Given data below:

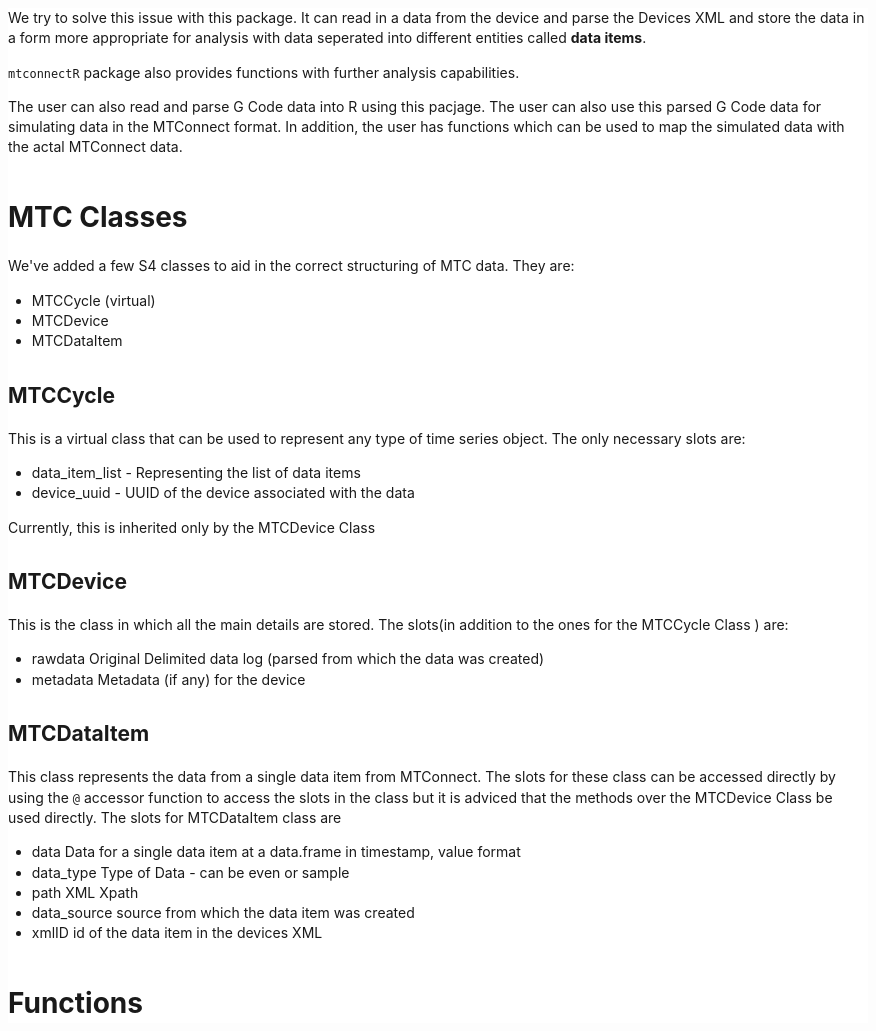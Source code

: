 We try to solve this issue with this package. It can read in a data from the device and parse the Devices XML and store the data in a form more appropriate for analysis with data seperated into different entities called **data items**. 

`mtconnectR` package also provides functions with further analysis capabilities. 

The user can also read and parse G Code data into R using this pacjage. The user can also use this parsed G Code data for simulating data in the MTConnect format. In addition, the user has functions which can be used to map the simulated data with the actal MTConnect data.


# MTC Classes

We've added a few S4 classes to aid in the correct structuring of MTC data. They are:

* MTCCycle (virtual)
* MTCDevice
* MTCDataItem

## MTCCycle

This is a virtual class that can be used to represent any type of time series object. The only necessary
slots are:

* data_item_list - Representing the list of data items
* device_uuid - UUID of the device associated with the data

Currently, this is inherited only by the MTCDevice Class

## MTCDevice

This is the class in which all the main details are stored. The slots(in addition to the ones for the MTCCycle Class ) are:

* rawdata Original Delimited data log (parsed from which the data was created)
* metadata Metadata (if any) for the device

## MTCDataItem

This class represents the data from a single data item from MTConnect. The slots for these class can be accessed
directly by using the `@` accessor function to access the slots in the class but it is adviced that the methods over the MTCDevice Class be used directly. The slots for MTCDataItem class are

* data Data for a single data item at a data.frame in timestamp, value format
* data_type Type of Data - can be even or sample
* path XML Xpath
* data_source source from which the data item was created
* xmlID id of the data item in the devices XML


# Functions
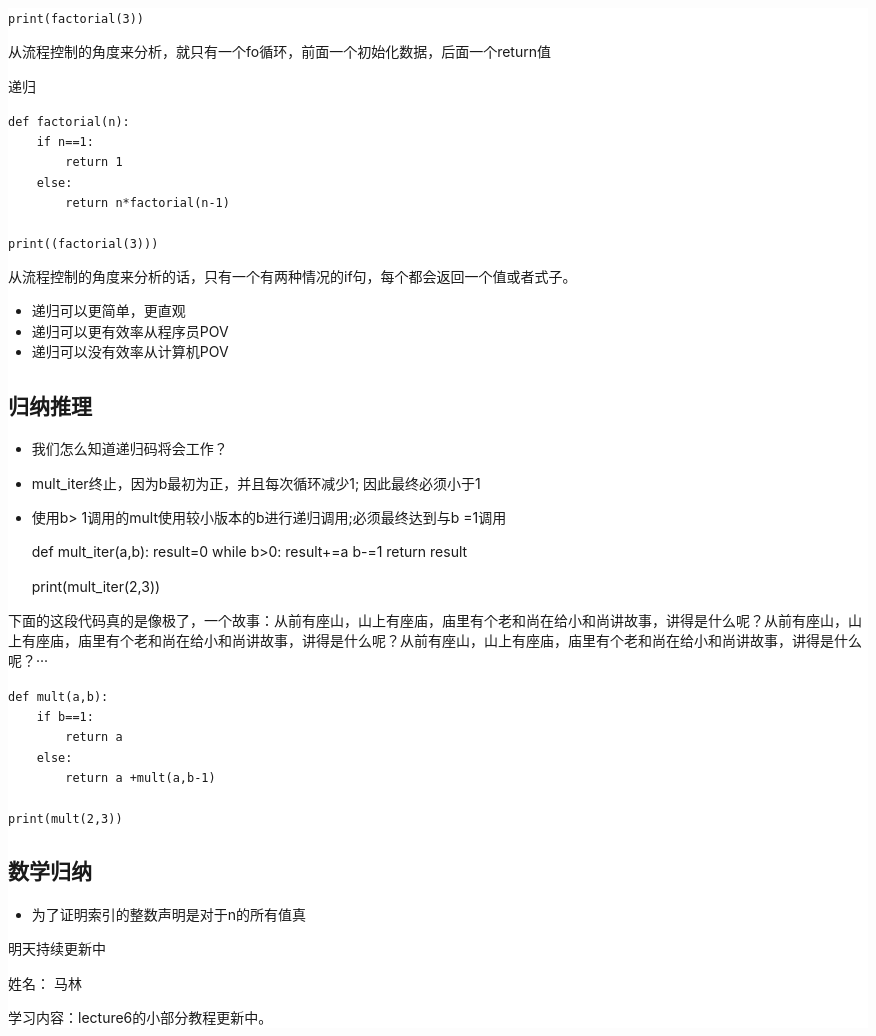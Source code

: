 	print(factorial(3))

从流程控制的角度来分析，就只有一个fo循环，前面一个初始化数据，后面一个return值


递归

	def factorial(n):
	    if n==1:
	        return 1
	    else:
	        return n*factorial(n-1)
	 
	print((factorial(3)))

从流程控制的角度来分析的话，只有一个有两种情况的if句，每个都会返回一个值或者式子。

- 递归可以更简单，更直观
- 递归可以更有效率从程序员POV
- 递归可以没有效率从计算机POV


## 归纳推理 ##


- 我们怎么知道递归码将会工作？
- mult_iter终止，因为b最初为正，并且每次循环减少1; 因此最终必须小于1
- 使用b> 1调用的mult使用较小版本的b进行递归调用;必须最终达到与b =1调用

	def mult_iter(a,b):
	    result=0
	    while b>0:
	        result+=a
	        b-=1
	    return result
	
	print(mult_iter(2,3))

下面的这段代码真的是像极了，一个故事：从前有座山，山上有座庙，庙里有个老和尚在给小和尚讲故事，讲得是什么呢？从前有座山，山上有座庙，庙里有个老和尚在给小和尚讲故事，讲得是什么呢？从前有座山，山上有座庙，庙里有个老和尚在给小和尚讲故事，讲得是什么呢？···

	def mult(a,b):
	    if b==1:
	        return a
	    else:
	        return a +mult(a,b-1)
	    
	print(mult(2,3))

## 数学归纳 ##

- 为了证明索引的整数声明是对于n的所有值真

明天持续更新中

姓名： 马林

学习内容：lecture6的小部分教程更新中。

End of Given data.

*Your objective:* Print the lines of the entries, exactly, from the one containing "print(mult(2,3))" down to the final line, and leave out all the others.

*Solution to this exercise:*
	print(mult(2,3))

## 数学归纳 ##

- 为了证明索引的整数声明是对于n的所有值真

明天持续更新中

姓名： 马林

学习内容：lecture6的小部分教程更新中。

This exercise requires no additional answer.